Sich richtig zu benehmen ist heute schwerer als früher, weil es an vereinfachenden Regeln fehlt, also man in jeder Situation selbst versuchen muss zu spüren, was jetzt angemessen ist und was man besser nicht tut. Egal, was man tut, es ist aber eine Antwort auf die Situation und die Menschen, mit denen man gerade zusammen kommt.
Wer zum Beispiel bei einer Begrüßung nicht den Begrüßten anschaut, sondern irgend wo hin, der zeigt, dass ihm dieser Mensch nicht wichtig ist. Wer jemanden unterbricht, verrät, dass er sich selbst, oder seinen Gedanken für wichtiger hält, als den Sprechenden und / oder, dass er nicht zuhörte, nicht zuhören kann. Wer auf eine Frage nicht antwortet, zeigt, dass er den Fragenden nicht ernst nimmt, ja vielleicht sogar gering schätzt, zumindest aber an einer Begegnung mit diesem Menschen nicht interessiert ist. Das gilt nicht nur, wenn man sich gegenüber steht, sondern auch bei medialer, also telefonischer oder schriftlicher Kommunikation.

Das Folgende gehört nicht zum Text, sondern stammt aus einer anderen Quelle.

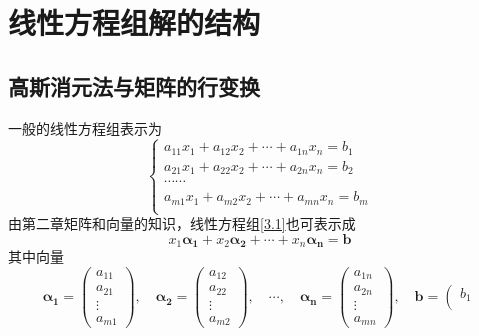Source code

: \section{线性方程组解的结构}
\subsection{高斯消元法与矩阵的行变换}

\begin{definition}
    一般的线性方程组表示为
    \begin{equation}\label{3.1}\tag{3.1}
    \left\{\begin{array}{c}
    a_{11}x_{1}+a_{12}x_{2}+\cdots+a_{1n}x_n=b_1\\
    a_{21}x_{1}+a_{22}x_{2}+\cdots+a_{2n}x_n=b_2\\
    \cdots\cdots\\
    a_{m1}x_{1}+a_{m2}x_{2}+\cdots+a_{mn}x_n=b_m\\
    \end{array}\right.\end{equation}
    由第二章矩阵和向量的知识，线性方程组\eqref{3.1}也可表示成
    \begin{equation}\label{3.2}\tag{3.2}
        x_1\boldsymbol{\alpha_1}+x_2\boldsymbol{\alpha_2}+\cdots+x_n\boldsymbol{\alpha_n}=\boldsymbol{b}
    \end{equation}
    其中向量
    $$\boldsymbol{\alpha_1}=\left(\begin{array}{c}
        a_{11}\\
        a_{21}\\
        \vdots\\
        a_{m1}
    \end{array}\right),\quad
    \boldsymbol{\alpha_2}=\left(\begin{array}{c}
        a_{12}\\
        a_{22}\\
        \vdots\\
        a_{m2}
    \end{array}\right),\quad
    \cdots,\quad
    \boldsymbol{\alpha_n}=\left(\begin{array}{c}
        a_{1n}\\
        a_{2n}\\
        \vdots\\
        a_{mn}
    \end{array}\right),\quad
    \boldsymbol{b}=\left(\begin{array}{c}
        b_{1}\\

\end{array}$$
\end{definition}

Die Ausrede, dass man für das Antworten keine die Zeit habe, zeigt dem Gegenüber in den meisten Fällen nur, dass der Angesprochene nicht bereit ist für ihn die Zeit aufzubringen, die für eine Antwort nötig wäre, also, dass ihm alles Andere wichtiger ist, als der, der ihn ansprach oder anschrieb.
Was dann? Wenn dem Fragenden viel Wert am Angesprochene liegt, gibt er ihm vielleicht eine zweite Chance, wird wieder fragen, vielleicht auf verschiedenen Wegen versuchen, mal im persönlichen Gespräch - wenn es denn zustande kommt - nachfragen, weshalb der Andere nicht antworte; aber wenn dann immer noch keine Antwort kommt, dann wird der Fragende sich irgend wann die Mühe sparen und keine Fragen mehr stellen und diese Beziehung betrübt beenden. Das Gegenüber hat ja deutlich gezeigt, dass es den Kontakt zu ihm nicht wünscht und die Beziehung nicht pflegen will. Und gegen diesen deutlich gezeigten Wunsch kann man schlecht etwas machen.
Wer nicht antwortet, dem liegt auch nichts am Anderen.
So betrachtet ist die zunehmende Neigung auf Fragen nicht zu antworten ein bedenkliches Zeichen dafür, dass immer mehr Menschen die Pflege von Beziehungen nicht mehr beherrschen und dadurch einsamer werden, als es ihnen und der Gesellschaft gut tut.
 
 
Das Bild zeigt Post, die bei einem geschlossenen Laden unter der Ladentür durchgeschoben wurde. Darunter Einschreiben. Entweder ist der Besitzer erkrankt, oder der Laden ist Pleite. In jedem Fall misslingt hier Kommunikation, also Austausch zwischen Menschen.